### Given records
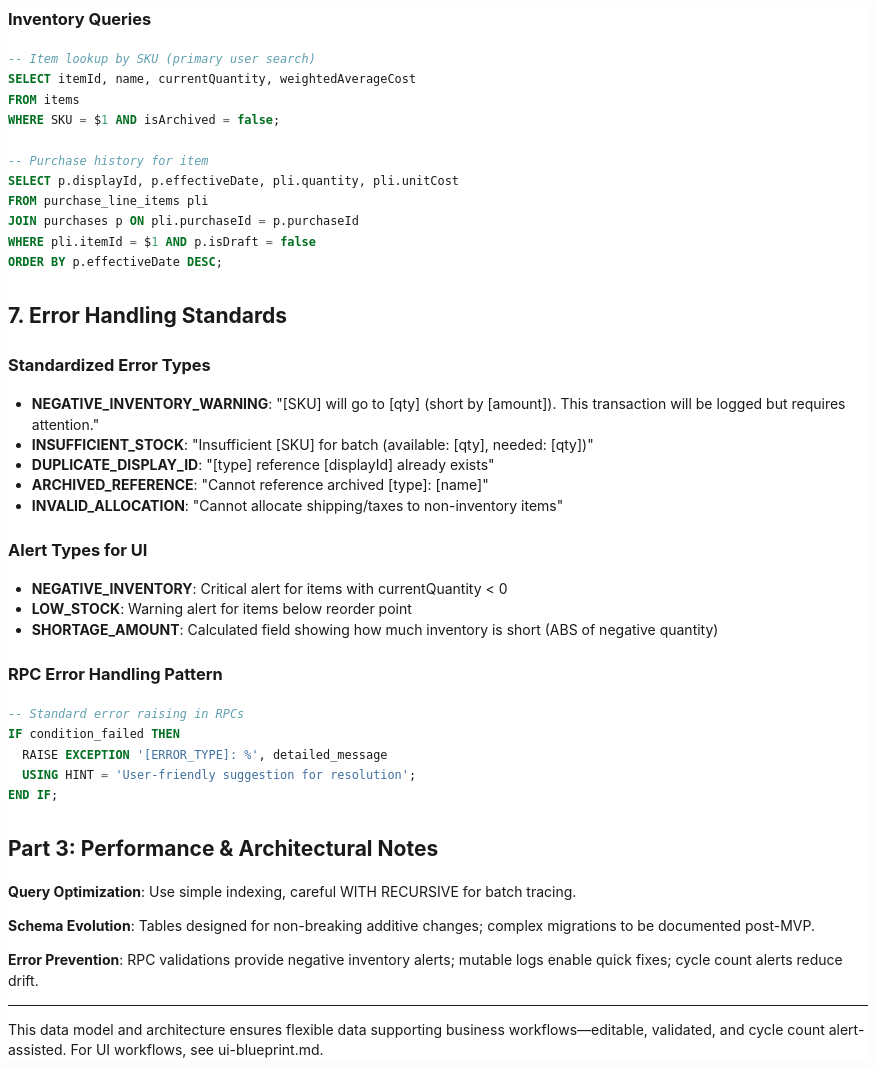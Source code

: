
 ```sql
```

### Inventory Queries
```sql
-- Item lookup by SKU (primary user search)
SELECT itemId, name, currentQuantity, weightedAverageCost
FROM items 
WHERE SKU = $1 AND isArchived = false;

-- Purchase history for item
SELECT p.displayId, p.effectiveDate, pli.quantity, pli.unitCost
FROM purchase_line_items pli
JOIN purchases p ON pli.purchaseId = p.purchaseId
WHERE pli.itemId = $1 AND p.isDraft = false
ORDER BY p.effectiveDate DESC;
```

## 7. Error Handling Standards

### Standardized Error Types
- **NEGATIVE_INVENTORY_WARNING**: "[SKU] will go to [qty] (short by [amount]). This transaction will be logged but requires attention."
- **INSUFFICIENT_STOCK**: "Insufficient [SKU] for batch (available: [qty], needed: [qty])"
- **DUPLICATE_DISPLAY_ID**: "[type] reference [displayId] already exists"
- **ARCHIVED_REFERENCE**: "Cannot reference archived [type]: [name]"
- **INVALID_ALLOCATION**: "Cannot allocate shipping/taxes to non-inventory items"

### Alert Types for UI
- **NEGATIVE_INVENTORY**: Critical alert for items with currentQuantity < 0
- **LOW_STOCK**: Warning alert for items below reorder point
- **SHORTAGE_AMOUNT**: Calculated field showing how much inventory is short (ABS of negative quantity)

### RPC Error Handling Pattern
```sql
-- Standard error raising in RPCs
IF condition_failed THEN
  RAISE EXCEPTION '[ERROR_TYPE]: %', detailed_message
  USING HINT = 'User-friendly suggestion for resolution';
END IF;
```

## Part 3: Performance & Architectural Notes

**Query Optimization**: Use simple indexing, careful WITH RECURSIVE for batch tracing.

**Schema Evolution**: Tables designed for non-breaking additive changes; complex migrations to be documented post-MVP.

**Error Prevention**: RPC validations provide negative inventory alerts; mutable logs enable quick fixes; cycle count alerts reduce drift.

---

This data model and architecture ensures flexible data supporting business workflows—editable, validated, and cycle count alert-assisted. For UI workflows, see ui-blueprint.md.
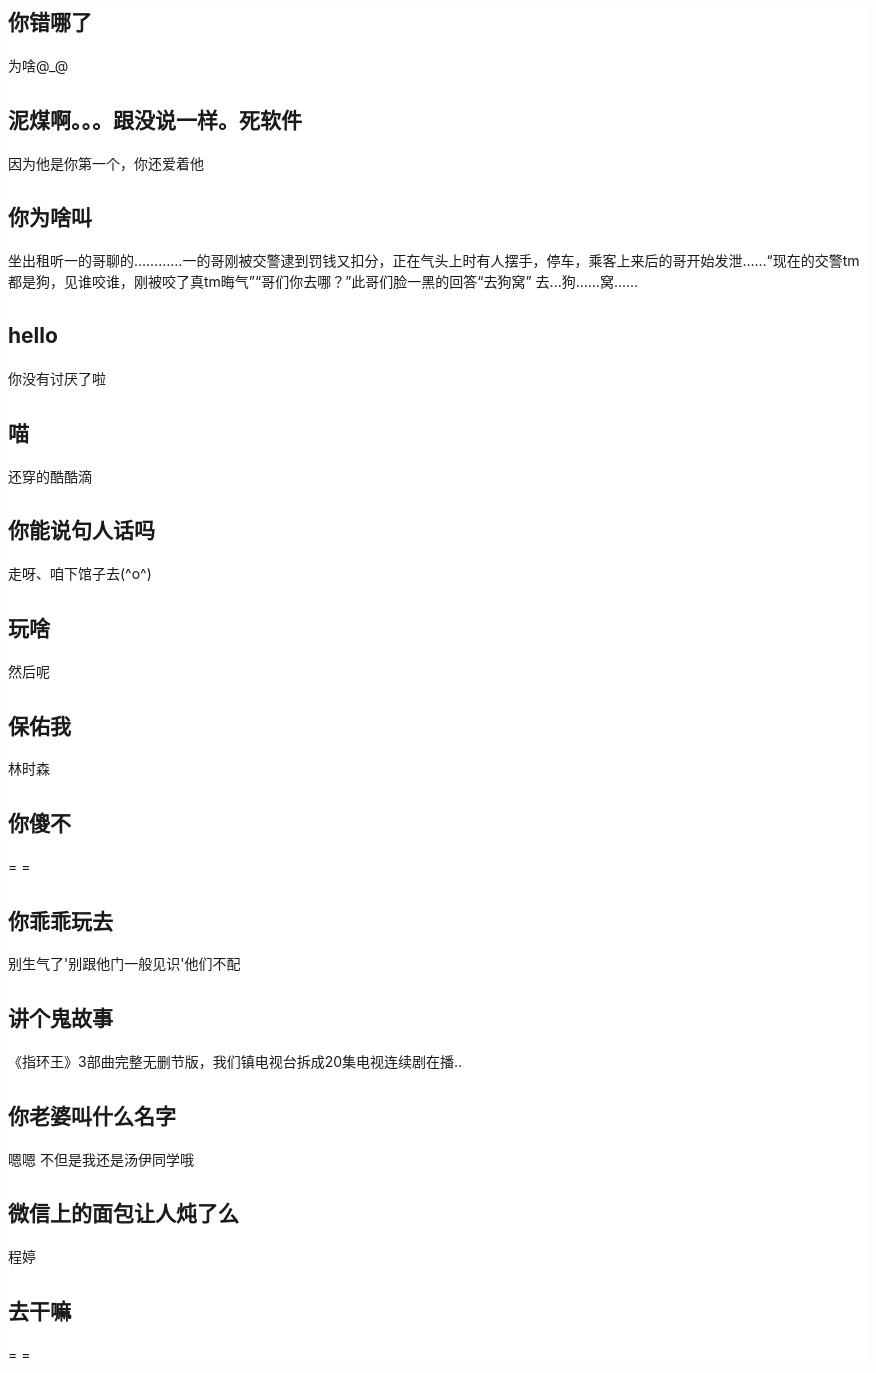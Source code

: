 ## 你错哪了
为啥@_@

## 泥煤啊。。。跟没说一样。死软件
因为他是你第一个，你还爱着他

## 你为啥叫
坐出租听一的哥聊的…………一的哥刚被交警逮到罚钱又扣分，正在气头上时有人摆手，停车，乘客上来后的哥开始发泄……“现在的交警tm都是狗，见谁咬谁，刚被咬了真tm晦气”“哥们你去哪？”此哥们脸一黑的回答“去狗窝”   去...狗......窝......

## hello
你没有讨厌了啦

## 喵
还穿的酷酷滴

## 你能说句人话吗
走呀、咱下馆子去(^o^)

## 玩啥
然后呢

## 保佑我
林时森

## 你傻不
= =

## 你乖乖玩去
别生气了'别跟他门一般见识'他们不配

## 讲个鬼故事
《指环王》3部曲完整无删节版，我们镇电视台拆成20集电视连续剧在播..

## 你老婆叫什么名字
嗯嗯 不但是我还是汤伊同学哦

## 微信上的面包让人炖了么
程婷

## 去干嘛
= =
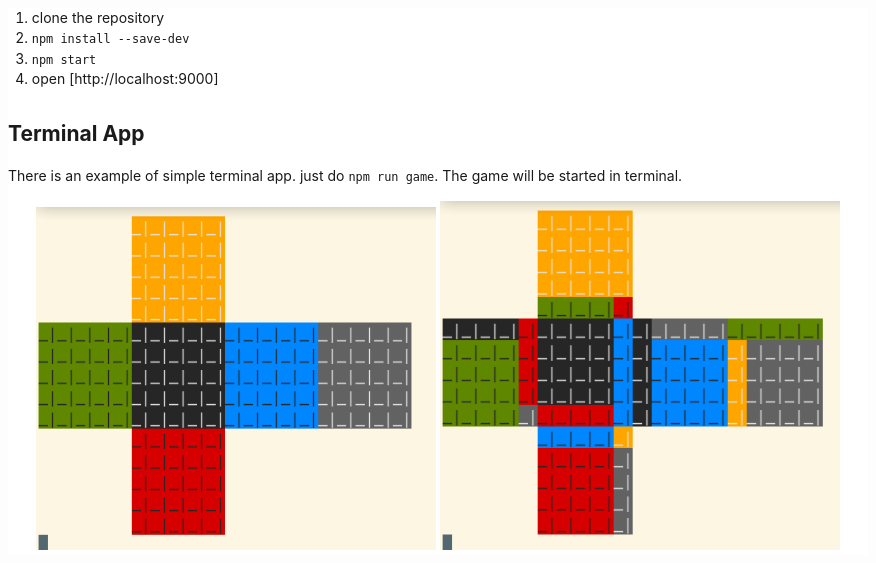 1. clone the repository
2. `npm install --save-dev`
3. `npm start`
4. open [http://localhost:9000]

## Terminal App

There is an example of simple terminal app. just do `npm run game`. The game will be started in terminal.

<p align="center">
        <img src="./doc/static/cube-term1.png" width=400/>
        <img src="./doc/static/cube-term2.png" width=400/>
</p>
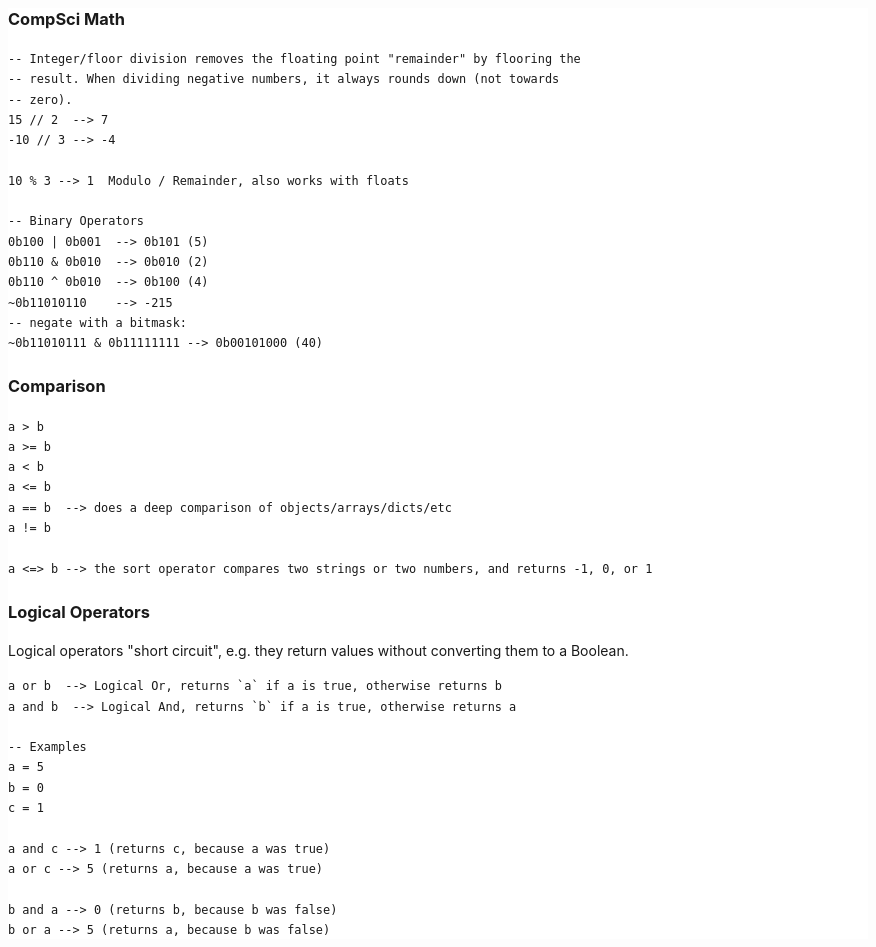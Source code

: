 ### CompSci Math

```extra
-- Integer/floor division removes the floating point "remainder" by flooring the
-- result. When dividing negative numbers, it always rounds down (not towards
-- zero).
15 // 2  --> 7
-10 // 3 --> -4

10 % 3 --> 1  Modulo / Remainder, also works with floats

-- Binary Operators
0b100 | 0b001  --> 0b101 (5)
0b110 & 0b010  --> 0b010 (2)
0b110 ^ 0b010  --> 0b100 (4)
~0b11010110    --> -215
-- negate with a bitmask:
~0b11010111 & 0b11111111 --> 0b00101000 (40)
```

### Comparison

```extra
a > b
a >= b
a < b
a <= b
a == b  --> does a deep comparison of objects/arrays/dicts/etc
a != b

a <=> b --> the sort operator compares two strings or two numbers, and returns -1, 0, or 1
```

### Logical Operators

Logical operators "short circuit", e.g. they return values without converting them to a Boolean.

```extra
a or b  --> Logical Or, returns `a` if a is true, otherwise returns b
a and b  --> Logical And, returns `b` if a is true, otherwise returns a

-- Examples
a = 5
b = 0
c = 1

a and c --> 1 (returns c, because a was true)
a or c --> 5 (returns a, because a was true)

b and a --> 0 (returns b, because b was false)
b or a --> 5 (returns a, because b was false)

```
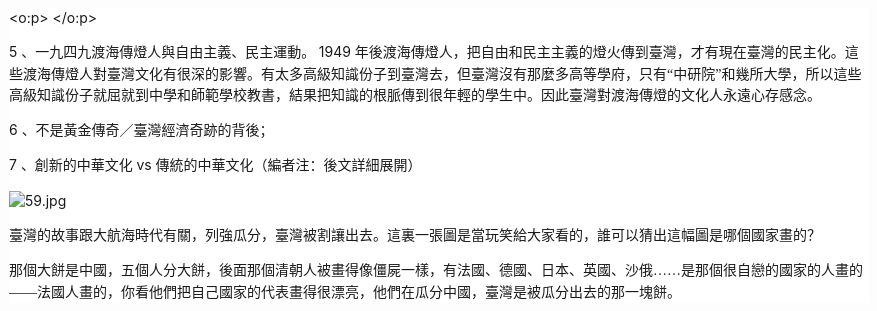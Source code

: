   <o:p>
  </o:p>
 </p>
 <p class="MsoNormal">
  5
  <span lang="ZH-CN" style="font-family:宋体;mso-ascii-font-family:
Calibri;mso-ascii-theme-font:minor-latin;mso-fareast-font-family:宋体;mso-fareast-theme-font:
minor-fareast">
   、一九四九渡海傳燈人與自由主義、民主運動。
  </span>
  1949
  <span lang="ZH-CN" style="font-family:宋体;mso-ascii-font-family:Calibri;mso-ascii-theme-font:minor-latin;
mso-fareast-font-family:宋体;mso-fareast-theme-font:minor-fareast">
   年後渡海傳燈人，把自由和民主主義的燈火傳到臺灣，才有現在臺灣的民主化。這些渡海傳燈人對臺灣文化有很深的影響。有太多高級知識份子到臺灣去，但臺灣沒有那麼多高等學府，只有“中研院”和幾所大學，所以這些高級知識份子就屈就到中學和師範學校教書，結果把知識的根脈傳到很年輕的學生中。因此臺灣對渡海傳燈的文化人永遠心存感念。
  </span>
  <o:p>
  </o:p>
 </p>
 <p class="MsoNormal">
  6
  <span lang="ZH-CN" style="font-family:宋体;mso-ascii-font-family:
Calibri;mso-ascii-theme-font:minor-latin;mso-fareast-font-family:宋体;mso-fareast-theme-font:
minor-fareast">
   、不是黃金傳奇／臺灣經濟奇跡的背後；
  </span>
  <o:p>
  </o:p>
 </p>
 <p class="MsoNormal">
  7
  <span lang="ZH-CN" style="font-family:宋体;mso-ascii-font-family:
Calibri;mso-ascii-theme-font:minor-latin;mso-fareast-font-family:宋体;mso-fareast-theme-font:
minor-fareast">
   、創新的中華文化
  </span>
  vs
  <span lang="ZH-CN" style="font-family:宋体;
mso-ascii-font-family:Calibri;mso-ascii-theme-font:minor-latin;mso-fareast-font-family:
宋体;mso-fareast-theme-font:minor-fareast">
   傳統的中華文化（編者注：後文詳細展開）
  </span>
  <o:p>
  </o:p>
 </p>
 <img alt="59.jpg" border="0" height="300" src="http://mjlsh.usc.cuhk.edu.hk/medias/contents/3355/59.jpg" width="203"/>
 <br/>
 <p class="MsoNormal">
  <span lang="ZH-CN" style="font-family:宋体;mso-ascii-font-family:
Calibri;mso-ascii-theme-font:minor-latin;mso-fareast-font-family:宋体;mso-fareast-theme-font:
minor-fareast">
   臺灣的故事跟大航海時代有關，列強瓜分，臺灣被割讓出去。這裏一張圖是當玩笑給大家看的，誰可以猜出這幅圖是哪個國家畫的？
  </span>
  <o:p>
  </o:p>
 </p>
 <p class="MsoNormal">
  <span lang="ZH-CN" style="font-family:宋体;mso-ascii-font-family:
Calibri;mso-ascii-theme-font:minor-latin;mso-fareast-font-family:宋体;mso-fareast-theme-font:
minor-fareast">
   那個大餅是中國，五個人分大餅，後面那個清朝人被畫得像僵屍一樣，有法國、德國、日本、英國、沙俄……是那個很自戀的國家的人畫的——法國人畫的，你看他們把自己國家的代表畫得很漂亮，他們在瓜分中國，臺灣是被瓜分出去的那一塊餅。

### What is needed
Search the records for the string "otherwise" and return every line in which it occurs.

### Your response
a or b  --> Logical Or, returns `a` if a is true, otherwise returns b
a and b  --> Logical And, returns `b` if a is true, otherwise returns a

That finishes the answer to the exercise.